At midnight I took my leave, without much hope of seeing her again. But that particular day will for ever be stamped on my memory. It is a pleasure to pay one’s homage of respect to fallen grandeur, when, as in Hortense’s case, natural and amiable genius is added to the fascination of a kindly nature.

Meanwhile the sleighing-fête was over, and a blast of trumpets gave the signal for the return to Vienna. Wrapt in their cloaks, the illustrious guests proceeded towards the court of the palace. Ranged in two lines, their sleighs were waiting for them. Everybody resumed the position of the morning. A martial strain gave the signal for the start, and the vehicles disappeared at a gallop, leaving on the horizon a trail of light across the snow and the hoar frost of the trees.

While the palace of Schönbrunn was the scene of these intoxicating pleasures, how were those occupied to whom it represented only a prison? Avoiding all contact with the joyous guests of the Congress, Marie-Louise and her son preferred to get away from a pleasure party which could only awaken sad recollections. Early in the morning, they departed in sleighs to the smiling valley of St. Helena, near Schönbrunn, where they passed the day—the empress offering dinner to her small Court—and returned to Schönbrunn in the evening. A strange coincidence of names between the valley of St. Helena where Marie-Louise went to hide her grief, and that famous island, also called St. Helena, where her husband, a few months later, buried both his glory and his disasters.

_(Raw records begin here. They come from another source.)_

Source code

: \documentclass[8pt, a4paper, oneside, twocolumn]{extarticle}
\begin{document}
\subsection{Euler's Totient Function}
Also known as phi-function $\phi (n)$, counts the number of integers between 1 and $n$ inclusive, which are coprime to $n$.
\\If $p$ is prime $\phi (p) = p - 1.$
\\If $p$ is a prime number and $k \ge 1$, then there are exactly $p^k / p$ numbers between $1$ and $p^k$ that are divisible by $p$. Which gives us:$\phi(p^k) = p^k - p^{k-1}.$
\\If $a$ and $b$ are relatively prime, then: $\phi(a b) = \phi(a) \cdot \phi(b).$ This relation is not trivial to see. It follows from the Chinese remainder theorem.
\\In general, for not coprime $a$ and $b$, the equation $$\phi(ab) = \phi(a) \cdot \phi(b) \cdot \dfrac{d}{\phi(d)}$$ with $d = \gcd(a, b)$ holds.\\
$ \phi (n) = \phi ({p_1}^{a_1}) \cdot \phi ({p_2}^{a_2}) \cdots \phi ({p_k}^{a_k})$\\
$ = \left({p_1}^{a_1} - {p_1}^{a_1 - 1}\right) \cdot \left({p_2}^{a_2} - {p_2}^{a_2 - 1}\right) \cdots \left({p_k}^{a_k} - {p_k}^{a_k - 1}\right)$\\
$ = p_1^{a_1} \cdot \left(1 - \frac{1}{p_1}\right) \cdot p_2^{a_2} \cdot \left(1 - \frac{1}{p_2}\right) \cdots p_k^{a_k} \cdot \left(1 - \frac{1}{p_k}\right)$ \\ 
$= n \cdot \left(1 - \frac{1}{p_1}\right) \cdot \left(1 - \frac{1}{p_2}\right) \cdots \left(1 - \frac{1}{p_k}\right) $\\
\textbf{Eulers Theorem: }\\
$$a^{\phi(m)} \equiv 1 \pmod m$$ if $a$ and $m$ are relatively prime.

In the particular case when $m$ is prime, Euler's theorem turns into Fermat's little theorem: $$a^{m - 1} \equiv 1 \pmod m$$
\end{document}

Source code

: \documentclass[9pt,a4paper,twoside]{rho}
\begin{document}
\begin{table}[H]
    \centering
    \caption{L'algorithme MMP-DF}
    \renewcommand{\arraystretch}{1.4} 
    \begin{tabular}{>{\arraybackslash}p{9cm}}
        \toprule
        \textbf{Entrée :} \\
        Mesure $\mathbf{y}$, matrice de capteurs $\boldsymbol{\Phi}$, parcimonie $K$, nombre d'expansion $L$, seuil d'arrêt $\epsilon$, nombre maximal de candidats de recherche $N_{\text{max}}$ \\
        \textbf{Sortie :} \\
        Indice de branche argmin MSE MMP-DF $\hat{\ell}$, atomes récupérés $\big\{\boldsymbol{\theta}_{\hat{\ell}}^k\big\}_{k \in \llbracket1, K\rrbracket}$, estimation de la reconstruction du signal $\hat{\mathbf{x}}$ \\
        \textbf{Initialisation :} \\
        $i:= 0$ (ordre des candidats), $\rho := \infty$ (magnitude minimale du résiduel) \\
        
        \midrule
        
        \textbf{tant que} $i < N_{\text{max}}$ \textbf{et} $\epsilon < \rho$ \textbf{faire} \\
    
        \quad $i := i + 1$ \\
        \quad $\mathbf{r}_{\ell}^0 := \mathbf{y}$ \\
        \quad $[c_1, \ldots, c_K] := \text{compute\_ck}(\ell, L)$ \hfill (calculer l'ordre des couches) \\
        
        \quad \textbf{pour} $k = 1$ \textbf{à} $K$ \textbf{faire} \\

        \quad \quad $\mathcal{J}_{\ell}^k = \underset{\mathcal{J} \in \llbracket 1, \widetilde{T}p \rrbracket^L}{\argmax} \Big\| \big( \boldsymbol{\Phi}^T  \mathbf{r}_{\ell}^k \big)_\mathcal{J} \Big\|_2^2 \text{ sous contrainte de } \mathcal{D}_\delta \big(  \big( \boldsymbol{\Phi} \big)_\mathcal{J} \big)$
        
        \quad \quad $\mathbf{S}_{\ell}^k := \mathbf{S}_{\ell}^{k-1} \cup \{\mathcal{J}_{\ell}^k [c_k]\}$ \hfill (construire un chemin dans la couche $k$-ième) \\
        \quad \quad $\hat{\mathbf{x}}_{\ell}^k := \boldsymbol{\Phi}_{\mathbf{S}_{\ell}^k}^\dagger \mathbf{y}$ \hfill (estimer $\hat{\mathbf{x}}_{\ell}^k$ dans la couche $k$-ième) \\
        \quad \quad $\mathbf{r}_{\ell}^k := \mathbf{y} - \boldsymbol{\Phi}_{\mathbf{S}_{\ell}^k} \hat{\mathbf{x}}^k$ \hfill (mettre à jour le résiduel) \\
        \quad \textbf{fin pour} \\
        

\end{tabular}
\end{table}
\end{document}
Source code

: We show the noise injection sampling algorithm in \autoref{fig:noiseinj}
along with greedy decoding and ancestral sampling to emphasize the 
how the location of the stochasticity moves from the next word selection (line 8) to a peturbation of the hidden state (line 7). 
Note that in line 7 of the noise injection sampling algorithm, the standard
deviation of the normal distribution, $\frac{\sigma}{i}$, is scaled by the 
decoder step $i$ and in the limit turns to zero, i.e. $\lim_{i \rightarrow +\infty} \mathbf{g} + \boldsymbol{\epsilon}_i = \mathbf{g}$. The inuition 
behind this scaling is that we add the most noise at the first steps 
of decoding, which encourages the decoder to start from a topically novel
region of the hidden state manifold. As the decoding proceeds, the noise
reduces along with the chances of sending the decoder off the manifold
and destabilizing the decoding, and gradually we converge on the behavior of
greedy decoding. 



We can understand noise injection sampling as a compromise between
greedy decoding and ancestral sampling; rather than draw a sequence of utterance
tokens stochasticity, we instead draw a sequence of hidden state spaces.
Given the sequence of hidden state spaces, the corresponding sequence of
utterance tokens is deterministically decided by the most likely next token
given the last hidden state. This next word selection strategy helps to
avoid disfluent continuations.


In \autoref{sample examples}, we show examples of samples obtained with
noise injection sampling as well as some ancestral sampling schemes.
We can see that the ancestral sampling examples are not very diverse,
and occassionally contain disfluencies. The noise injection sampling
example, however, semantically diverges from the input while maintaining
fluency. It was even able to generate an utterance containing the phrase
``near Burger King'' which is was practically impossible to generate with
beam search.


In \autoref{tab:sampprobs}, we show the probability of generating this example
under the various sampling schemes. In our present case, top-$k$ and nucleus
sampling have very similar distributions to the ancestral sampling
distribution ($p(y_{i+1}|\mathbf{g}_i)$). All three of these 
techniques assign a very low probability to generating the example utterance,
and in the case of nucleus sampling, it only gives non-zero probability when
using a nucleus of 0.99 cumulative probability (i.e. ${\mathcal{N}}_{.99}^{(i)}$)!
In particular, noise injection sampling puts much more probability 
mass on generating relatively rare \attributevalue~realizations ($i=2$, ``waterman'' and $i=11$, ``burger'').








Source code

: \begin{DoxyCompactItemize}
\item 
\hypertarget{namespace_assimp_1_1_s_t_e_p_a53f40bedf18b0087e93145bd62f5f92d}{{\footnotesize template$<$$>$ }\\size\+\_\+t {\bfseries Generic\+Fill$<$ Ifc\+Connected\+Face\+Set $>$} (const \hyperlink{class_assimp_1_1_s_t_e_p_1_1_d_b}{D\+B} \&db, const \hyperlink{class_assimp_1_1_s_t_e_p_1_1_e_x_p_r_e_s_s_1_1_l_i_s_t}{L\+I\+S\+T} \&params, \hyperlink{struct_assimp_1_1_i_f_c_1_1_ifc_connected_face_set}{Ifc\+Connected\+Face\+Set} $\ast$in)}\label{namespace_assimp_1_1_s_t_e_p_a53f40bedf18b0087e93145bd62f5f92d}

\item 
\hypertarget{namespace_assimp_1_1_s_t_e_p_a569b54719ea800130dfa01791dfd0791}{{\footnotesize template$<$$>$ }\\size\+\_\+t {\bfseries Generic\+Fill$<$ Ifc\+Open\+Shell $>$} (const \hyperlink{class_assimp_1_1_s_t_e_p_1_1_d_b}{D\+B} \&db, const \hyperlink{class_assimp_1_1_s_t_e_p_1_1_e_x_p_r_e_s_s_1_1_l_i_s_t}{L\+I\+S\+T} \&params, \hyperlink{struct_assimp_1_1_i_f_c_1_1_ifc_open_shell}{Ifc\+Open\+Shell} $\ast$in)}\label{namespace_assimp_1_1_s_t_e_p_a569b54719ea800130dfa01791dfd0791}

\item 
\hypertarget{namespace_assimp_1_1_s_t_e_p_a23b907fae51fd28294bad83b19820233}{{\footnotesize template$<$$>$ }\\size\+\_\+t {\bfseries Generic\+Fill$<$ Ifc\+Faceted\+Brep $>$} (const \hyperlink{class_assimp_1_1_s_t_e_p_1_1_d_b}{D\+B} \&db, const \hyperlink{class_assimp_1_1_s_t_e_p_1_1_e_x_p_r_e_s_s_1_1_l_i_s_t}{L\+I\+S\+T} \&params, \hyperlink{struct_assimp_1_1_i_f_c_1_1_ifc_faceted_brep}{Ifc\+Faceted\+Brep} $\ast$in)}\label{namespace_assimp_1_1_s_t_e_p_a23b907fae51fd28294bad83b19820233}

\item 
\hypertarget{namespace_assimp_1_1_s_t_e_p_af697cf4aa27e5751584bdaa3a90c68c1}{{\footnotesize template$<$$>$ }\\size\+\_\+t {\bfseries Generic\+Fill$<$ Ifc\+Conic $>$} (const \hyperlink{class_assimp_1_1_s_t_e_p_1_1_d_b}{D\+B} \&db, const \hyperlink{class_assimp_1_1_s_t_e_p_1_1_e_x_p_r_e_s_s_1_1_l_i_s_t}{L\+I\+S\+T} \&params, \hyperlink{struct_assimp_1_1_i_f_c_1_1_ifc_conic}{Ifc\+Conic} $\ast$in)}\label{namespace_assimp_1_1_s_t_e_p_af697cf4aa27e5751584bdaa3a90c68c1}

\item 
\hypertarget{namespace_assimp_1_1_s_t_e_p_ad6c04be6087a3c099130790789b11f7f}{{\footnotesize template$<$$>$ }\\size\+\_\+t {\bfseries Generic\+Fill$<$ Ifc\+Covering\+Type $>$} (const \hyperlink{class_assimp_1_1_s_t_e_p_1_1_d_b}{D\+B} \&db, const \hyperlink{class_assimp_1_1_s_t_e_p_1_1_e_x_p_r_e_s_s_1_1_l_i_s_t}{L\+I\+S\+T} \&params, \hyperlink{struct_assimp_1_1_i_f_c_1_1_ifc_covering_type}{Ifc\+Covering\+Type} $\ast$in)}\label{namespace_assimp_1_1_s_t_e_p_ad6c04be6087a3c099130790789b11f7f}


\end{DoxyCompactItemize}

The next morning the Emperor of Austria made a present to Alexander of the gilded sleigh in which the latter had ridden. To show his appreciation of the gift, the czar had it carefully packed and sent to St. Petersburg. The expenses of that sleighing-party and the fête following it were estimated at three hundred thousand florins. Many years have passed since that joyous period of the Congress of Vienna. Many of those whom I saw so gaily carried away by the tinkling-belled coursers have been pitilessly carried away since then by relentless death. How many perished before their time! Emperor Alexander, whose courtesy and youthful spirit were the life of all those parties; the Emperor of Austria; the Kings of Prussia and Bavaria; Prince Eugène, so kind and cordial—all are lying in their graves. The Empress of Austria, so graceful, and such a beneficent friend to art; the charming Elizabeth of Russia; her sister-in-law, the Grande Duchesse d’Oldenbourg; the Comtesse Julie Zichy; Madame de Fuchs—all were taken away as prematurely as unexpectedly. How many other women in the zenith of their beauty, whose grace enhanced those gatherings, followed them when their life was scarcely more than half run! And among the political or military notabilities, de Wrède, Schwartzenberg, Talleyrand, Castlereagh, Dalberg, Capo d’Istria, besides the friends so dear to my affection, such as Koslowski, Ypsilanti, de Witt! In truth, the almost imperceptible track of the sleigh gliding on the polished snow was the image of our rapid passage, or rather of our short-lived apparition, on this earth.


CHAPTER XVI

Reception at Madame de Fuchs’s—Prince Philippe d’Hesse-Hombourg—The Journalists and Newsmongers of Vienna—The French Village in Germany—Prince Eugène—Recollection of the Consulate—Tribulations of M. Denville—Mme. Récamier—The Return of the Émigré—Childhood’s Friend, or the Magic of a Name—Ball at Lord Stewart’s—Alexander proclaimed King of Poland—The Prince Czartoryski—Confidence of the Poles—Count Arthur Potocki—The Revolutions of Poland—Slavery—Vandar—Ivan, or the Polish Serf.

At one of the soirées at the Comtesse de Fuchs’s, the whole of the coterie had gathered round her—for she also had her coterie. In default of diplomatic treaties, her grace and friendship constituted its bond. The conversation had turned on some news which, it was said, had leaked out from the high deliberations of the Congress.

They were asking Prince Philippe d’Hesse-Hombourg if the fate of his family’s Landgravate had been fixed, either by the decisions on the Graben or by those of the more serious Congress.